I feel like I need to explain this about the Hungarian election: Tisza won without any presence in the mainstream media, and barely anything you could call a "political ad." And it's not just that they couldn't afford it: they couldn't access certain types of publicity even if they had the money. Over the last sixteen years, Fidesz has come to dominate our national media infrastructure. We don't have hardline censorship, it's just that all of the means to speak and be heard belong to Orbán.
An opposition party can no longer place full-size billboards anywhere in Hungary: the private companies renting out billboard spaces are also under Fidesz control. Fidesz can fill the city with billboards, on walls, next to roads, in every bus stop, etc etc, Tisza had none, except for smaller cardboard ones ziptied to traffic signs.
There are free, state-run TV and radio channels that lots of people use to get their news, and those are 100% Fidesz propaganda. Free newspapers are handed out: Fidesz propaganda. Private, for-profit media exists, but a lot of it is owned by Fidesz puppets and echoes the party line, a lot of it is technically free but self-censors to avoid trouble, and the remainders of truly free media remains struggled to have the same reach as the media propped up by the whole state infrastructure. Fidesz used financial and political means to break multiple dissenting newspapers and online news sites, replacing them with zombie propaganda creatures. Some things no longer appear in mainstream media, for example, opposition politicians do not appear in mainstream media. There could be no televised debate between candidates because that would have meant giving free air time to enemies of Fidesz.
The opposition has access to social media, and they have access to crowdfunded alternative news/journalism sites, which also disseminate information via social media, and that's basically it, while Fidesz also pushes their own agenda via the same social networks. Shoutout to gen Z and A for being online in the right way and amplifying true information, shoutout to some surprisingly ethical influencers, shoutout to Tisza for being good at maintaining an engaging social media presence that could rival state-funded television, but an especially huge and humbled shoutout to the investigative and documentary journalists who did not stop, and who spent the last decade uncovering the scandals that finally brought the regime down. But that still would not have been enough, because not everyone is on the internet, and not everyone on the internet is already reading the same four independent investigative outlets.

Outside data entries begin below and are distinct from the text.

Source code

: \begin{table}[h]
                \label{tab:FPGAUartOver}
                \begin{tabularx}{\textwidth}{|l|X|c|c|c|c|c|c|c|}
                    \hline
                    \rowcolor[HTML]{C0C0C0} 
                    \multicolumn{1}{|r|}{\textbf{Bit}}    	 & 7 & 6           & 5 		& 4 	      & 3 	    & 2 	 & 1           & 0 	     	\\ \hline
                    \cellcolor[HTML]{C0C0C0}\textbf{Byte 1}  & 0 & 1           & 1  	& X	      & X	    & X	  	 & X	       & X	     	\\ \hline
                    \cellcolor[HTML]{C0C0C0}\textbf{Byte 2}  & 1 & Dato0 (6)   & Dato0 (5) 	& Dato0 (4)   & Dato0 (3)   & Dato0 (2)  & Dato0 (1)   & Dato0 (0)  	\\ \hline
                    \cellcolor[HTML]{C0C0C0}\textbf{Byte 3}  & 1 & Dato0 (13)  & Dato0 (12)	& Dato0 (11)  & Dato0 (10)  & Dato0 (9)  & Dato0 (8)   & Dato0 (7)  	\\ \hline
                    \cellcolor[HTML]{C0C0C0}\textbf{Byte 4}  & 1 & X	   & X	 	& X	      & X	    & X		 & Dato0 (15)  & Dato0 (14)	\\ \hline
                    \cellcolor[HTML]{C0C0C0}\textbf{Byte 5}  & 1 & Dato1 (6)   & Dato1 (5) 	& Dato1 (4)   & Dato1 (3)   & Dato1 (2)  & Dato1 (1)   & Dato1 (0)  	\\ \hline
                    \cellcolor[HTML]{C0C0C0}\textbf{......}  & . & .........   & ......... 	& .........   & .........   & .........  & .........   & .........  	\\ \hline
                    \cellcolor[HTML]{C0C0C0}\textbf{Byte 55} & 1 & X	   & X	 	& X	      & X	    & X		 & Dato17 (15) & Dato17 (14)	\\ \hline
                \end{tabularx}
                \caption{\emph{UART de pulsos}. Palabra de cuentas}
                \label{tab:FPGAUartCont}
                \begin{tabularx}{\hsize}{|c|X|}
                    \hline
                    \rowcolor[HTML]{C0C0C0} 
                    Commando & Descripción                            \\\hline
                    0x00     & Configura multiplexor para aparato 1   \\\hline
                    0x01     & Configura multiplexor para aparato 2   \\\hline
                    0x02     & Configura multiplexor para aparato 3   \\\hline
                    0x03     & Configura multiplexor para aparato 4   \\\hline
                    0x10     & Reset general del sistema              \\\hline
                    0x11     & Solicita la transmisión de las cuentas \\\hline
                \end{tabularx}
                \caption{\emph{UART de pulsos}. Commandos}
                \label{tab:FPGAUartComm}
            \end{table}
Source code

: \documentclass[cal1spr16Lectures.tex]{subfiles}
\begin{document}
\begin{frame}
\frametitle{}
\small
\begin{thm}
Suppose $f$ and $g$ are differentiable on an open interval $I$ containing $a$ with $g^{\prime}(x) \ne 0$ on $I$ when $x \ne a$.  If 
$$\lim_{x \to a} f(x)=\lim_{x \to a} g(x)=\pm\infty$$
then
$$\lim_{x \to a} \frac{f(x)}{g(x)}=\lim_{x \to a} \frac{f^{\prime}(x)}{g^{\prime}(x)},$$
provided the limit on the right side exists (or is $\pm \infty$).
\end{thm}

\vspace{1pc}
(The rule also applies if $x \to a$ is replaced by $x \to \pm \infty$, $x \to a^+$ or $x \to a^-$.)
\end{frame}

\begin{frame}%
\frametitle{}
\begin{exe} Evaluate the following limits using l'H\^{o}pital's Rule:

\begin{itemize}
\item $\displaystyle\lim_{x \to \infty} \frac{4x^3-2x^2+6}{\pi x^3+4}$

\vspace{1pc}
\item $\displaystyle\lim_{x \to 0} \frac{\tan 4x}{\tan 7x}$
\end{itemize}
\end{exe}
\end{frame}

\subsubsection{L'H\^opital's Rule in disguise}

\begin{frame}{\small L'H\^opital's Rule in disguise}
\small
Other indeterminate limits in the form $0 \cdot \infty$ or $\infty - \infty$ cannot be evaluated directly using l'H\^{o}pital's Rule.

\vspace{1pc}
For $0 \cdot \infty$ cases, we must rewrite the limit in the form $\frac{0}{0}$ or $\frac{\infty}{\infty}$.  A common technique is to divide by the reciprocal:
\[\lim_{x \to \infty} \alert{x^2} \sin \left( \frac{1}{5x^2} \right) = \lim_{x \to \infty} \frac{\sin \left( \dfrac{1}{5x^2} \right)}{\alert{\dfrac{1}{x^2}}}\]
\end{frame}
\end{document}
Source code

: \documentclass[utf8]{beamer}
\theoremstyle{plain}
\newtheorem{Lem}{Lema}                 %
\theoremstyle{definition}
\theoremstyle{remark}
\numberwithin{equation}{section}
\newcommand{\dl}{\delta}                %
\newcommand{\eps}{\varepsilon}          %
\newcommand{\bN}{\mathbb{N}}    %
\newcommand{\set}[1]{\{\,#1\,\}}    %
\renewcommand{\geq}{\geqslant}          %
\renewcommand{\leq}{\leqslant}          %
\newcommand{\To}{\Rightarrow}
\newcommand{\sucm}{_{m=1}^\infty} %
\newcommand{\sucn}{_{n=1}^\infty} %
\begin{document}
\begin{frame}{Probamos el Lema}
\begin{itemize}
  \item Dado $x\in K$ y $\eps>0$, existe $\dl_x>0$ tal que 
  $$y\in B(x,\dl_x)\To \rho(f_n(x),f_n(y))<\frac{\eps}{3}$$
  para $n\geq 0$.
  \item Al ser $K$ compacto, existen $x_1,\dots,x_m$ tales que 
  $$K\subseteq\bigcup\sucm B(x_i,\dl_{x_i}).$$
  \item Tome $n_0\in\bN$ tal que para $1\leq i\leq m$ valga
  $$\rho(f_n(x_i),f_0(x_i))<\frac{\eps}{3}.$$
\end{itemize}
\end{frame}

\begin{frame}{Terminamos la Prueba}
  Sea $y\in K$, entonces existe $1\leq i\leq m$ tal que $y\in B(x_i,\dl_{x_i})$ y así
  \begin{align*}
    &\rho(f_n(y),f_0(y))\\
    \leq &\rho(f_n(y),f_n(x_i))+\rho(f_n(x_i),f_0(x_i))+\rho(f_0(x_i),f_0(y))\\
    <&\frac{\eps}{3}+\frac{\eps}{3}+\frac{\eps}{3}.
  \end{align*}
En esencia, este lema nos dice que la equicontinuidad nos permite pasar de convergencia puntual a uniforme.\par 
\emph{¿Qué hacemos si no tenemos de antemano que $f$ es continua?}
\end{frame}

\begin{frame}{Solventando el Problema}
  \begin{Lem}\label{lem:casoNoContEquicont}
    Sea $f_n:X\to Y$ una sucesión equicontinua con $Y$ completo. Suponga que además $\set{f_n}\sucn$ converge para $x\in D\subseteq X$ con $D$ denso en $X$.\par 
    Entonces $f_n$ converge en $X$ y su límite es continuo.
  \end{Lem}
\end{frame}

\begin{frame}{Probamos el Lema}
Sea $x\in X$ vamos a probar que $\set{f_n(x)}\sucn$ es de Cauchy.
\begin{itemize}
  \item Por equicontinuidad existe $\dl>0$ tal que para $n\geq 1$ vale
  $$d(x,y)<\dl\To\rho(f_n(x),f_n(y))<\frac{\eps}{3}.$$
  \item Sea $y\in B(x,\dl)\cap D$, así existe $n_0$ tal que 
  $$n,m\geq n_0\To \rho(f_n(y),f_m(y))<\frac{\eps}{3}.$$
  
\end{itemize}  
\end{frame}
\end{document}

It is only in retrospect that I understand how much of this campaign was won the old, low-tech way, on foot, door to door, face to face. Telling people what was going on, and asking them what they wanted. I used to think it was just a silly gimmick that Péter Magyar walked from Budapest to Nagyvárad (ca. 300 km), but if a guy can't get on television, he has to go to fifty different villages and convey the news like a town crier. And of course it wasn't just him, Tisza candidates and volunteers have put in a truly impressive amount of footwork.
The party having a TWO-THIRD SUPERMAJORITY was basically silent and invisible in any mainstream outlet. They didn't need that shit, and apparently their voters didn't either. This is incredibly impressive.